En la actualidad, la
correlación de fuerzas entre los progresistas y los conservadores se ha dado
vuelta y estos últimos se encuentran gobernando en la mayoría de los países de
la región. Ahora son los países con gobiernos progresistas que se encuentran
aislados. Es el caso de Venezuela y Bolivia, sobrevivientes de la ofensiva
conservadora organizada por Washington. Cuba sigue siendo sometida a un bloqueo
económico implacable.
También Nicaragua y El
Salvador son países sometidos a las tácticas mediáticas de desestabilización.

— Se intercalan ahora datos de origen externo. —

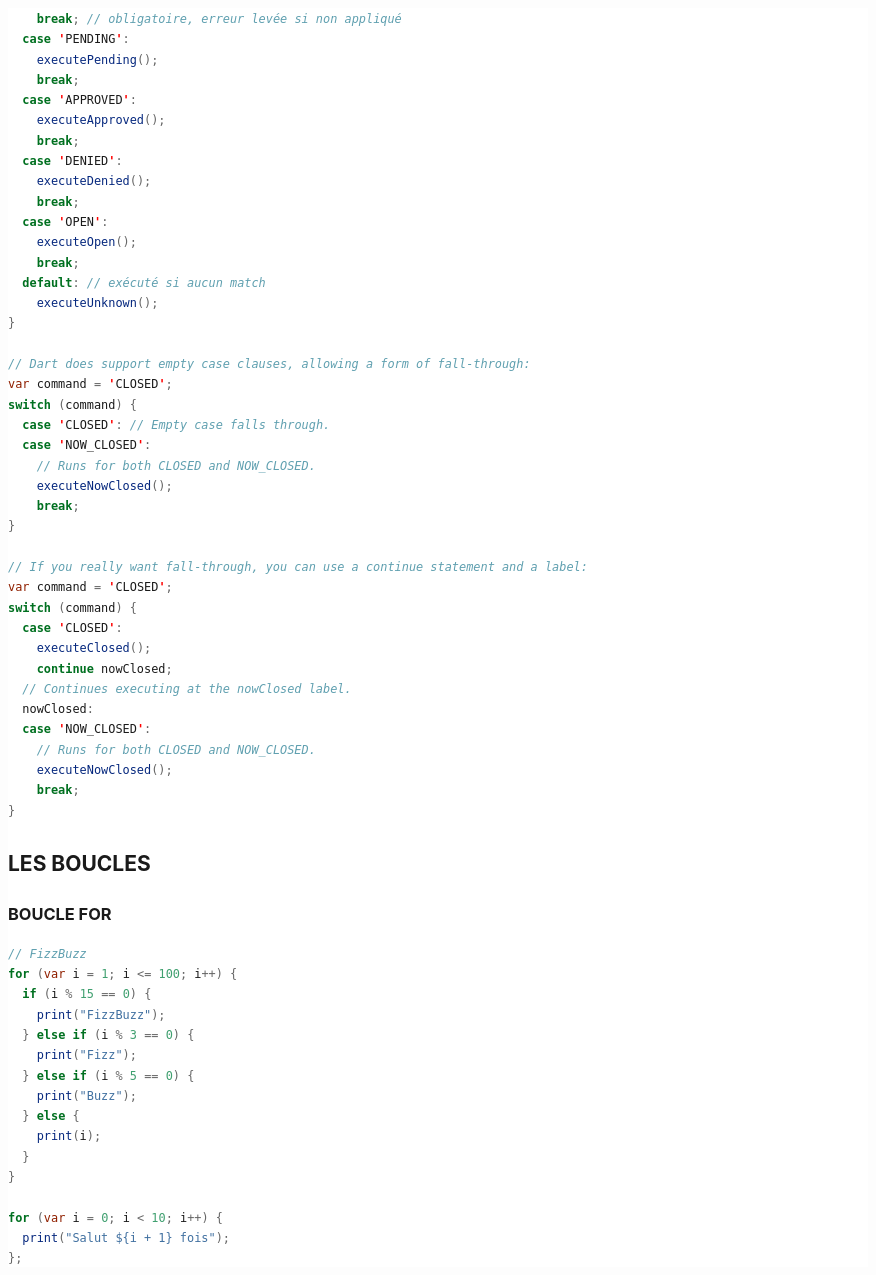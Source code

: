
 ```java
    break; // obligatoire, erreur levée si non appliqué
  case 'PENDING':
    executePending();
    break;
  case 'APPROVED':
    executeApproved();
    break;
  case 'DENIED':
    executeDenied();
    break;
  case 'OPEN':
    executeOpen();
    break;
  default: // exécuté si aucun match
    executeUnknown();
}

// Dart does support empty case clauses, allowing a form of fall-through:
var command = 'CLOSED';
switch (command) {
  case 'CLOSED': // Empty case falls through.
  case 'NOW_CLOSED':
    // Runs for both CLOSED and NOW_CLOSED.
    executeNowClosed();
    break;
}

// If you really want fall-through, you can use a continue statement and a label:
var command = 'CLOSED';
switch (command) {
  case 'CLOSED':
    executeClosed();
    continue nowClosed;
  // Continues executing at the nowClosed label.
  nowClosed:
  case 'NOW_CLOSED':
    // Runs for both CLOSED and NOW_CLOSED.
    executeNowClosed();
    break;
}
```

## LES BOUCLES

### BOUCLE FOR
```java
// FizzBuzz
for (var i = 1; i <= 100; i++) {
  if (i % 15 == 0) {
    print("FizzBuzz");
  } else if (i % 3 == 0) {
    print("Fizz");
  } else if (i % 5 == 0) {
    print("Buzz");
  } else {
    print(i);
  }
}

for (var i = 0; i < 10; i++) {
  print("Salut ${i + 1} fois");
};
```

El caso de la patria de Sandino, merece un estudio a fondo (que no haremos
aquí). Todas las tácticas utilizadas por EEUU en el Medio Oriente (la primavera
árabe), en Europa oriental (las movilizaciones naranjas) y en Asia oriental (el
movimiento de los paraguas) se están aplicando en Nicaragua. El gobierno
sandinista de Daniel Ortega –llevado de la mano por EEUU– pactó con los gremios
empresariales y la cúpula de la Iglesia católica, pensando que encontraría la
fórmula para gobernar. Además, cometió el error de negociar un préstamo con el
Fondo Monetario Internacional (FMI).
Algo parecido a un pacto con
el diablo. Ortega logró el préstamo poniendo las jubilaciones a los pensionados
como colateral. La protesta de los asegurados fue inmediata. Ortega canceló, de
una vez, el pacto con el FMI. Sin embargo, EEUU ya tenía montada su estrategia.

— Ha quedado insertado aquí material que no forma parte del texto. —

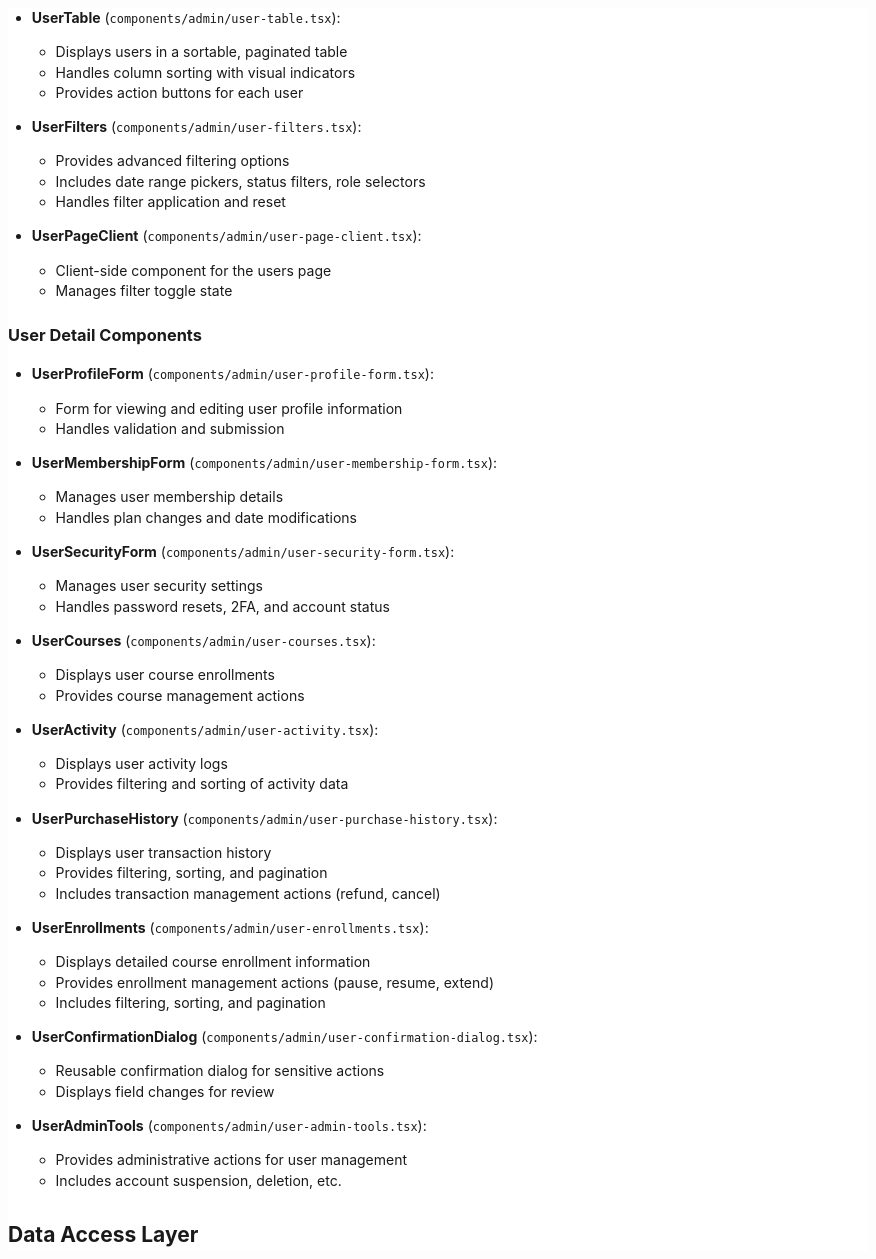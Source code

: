 - **UserTable** (`components/admin/user-table.tsx`): 
  - Displays users in a sortable, paginated table
  - Handles column sorting with visual indicators
  - Provides action buttons for each user

- **UserFilters** (`components/admin/user-filters.tsx`):
  - Provides advanced filtering options
  - Includes date range pickers, status filters, role selectors
  - Handles filter application and reset

- **UserPageClient** (`components/admin/user-page-client.tsx`):
  - Client-side component for the users page
  - Manages filter toggle state

### User Detail Components

- **UserProfileForm** (`components/admin/user-profile-form.tsx`):
  - Form for viewing and editing user profile information
  - Handles validation and submission

- **UserMembershipForm** (`components/admin/user-membership-form.tsx`):
  - Manages user membership details
  - Handles plan changes and date modifications

- **UserSecurityForm** (`components/admin/user-security-form.tsx`):
  - Manages user security settings
  - Handles password resets, 2FA, and account status

- **UserCourses** (`components/admin/user-courses.tsx`):
  - Displays user course enrollments
  - Provides course management actions

- **UserActivity** (`components/admin/user-activity.tsx`):
  - Displays user activity logs
  - Provides filtering and sorting of activity data

- **UserPurchaseHistory** (`components/admin/user-purchase-history.tsx`):
  - Displays user transaction history
  - Provides filtering, sorting, and pagination
  - Includes transaction management actions (refund, cancel)

- **UserEnrollments** (`components/admin/user-enrollments.tsx`):
  - Displays detailed course enrollment information
  - Provides enrollment management actions (pause, resume, extend)
  - Includes filtering, sorting, and pagination

- **UserConfirmationDialog** (`components/admin/user-confirmation-dialog.tsx`):
  - Reusable confirmation dialog for sensitive actions
  - Displays field changes for review

- **UserAdminTools** (`components/admin/user-admin-tools.tsx`):
  - Provides administrative actions for user management
  - Includes account suspension, deletion, etc.

## Data Access Layer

Desató en primera instancia una ofensiva de los empresarios y de la Iglesia
católica. Enseguida, movilizó a la llamada sociedad civil entrenada, financiada
y armada por los Think Tanks norteamericanos.
Ortega fue cuestionado en
todos los medios de EEUU, Europa y el resto del mundo. Más aún, algunos
sectores de la izquierda latinoamericana, mencionados más arriba, se sumaron a
las denuncias, pidiendo incluso la renuncia de quien fuera uno de los nueve
comandantes sandinistas que derrocaron a Somoza. Una facción sandinista de
oposición al FSLN también se unió a los sectores más conservadores de
Nicaragua, pidiendo la destitución de Ortega. Parecía un deja vu a la hondureña
o brasileña.
El Grupo de Lima llevó el
caso de Nicaragua a la OEA para denunciar al gobierno sandinista. Sus
intenciones fracasaron, ya que una amplia mayoría entendió que existía una
conspiración y no una intención de resolver el conflicto en la patria de
Sandino. El FSLN tiene que avanzar introduciendo las nuevas generaciones en la
dirección del país para neutralizar a EEUU y sus enemigos internos.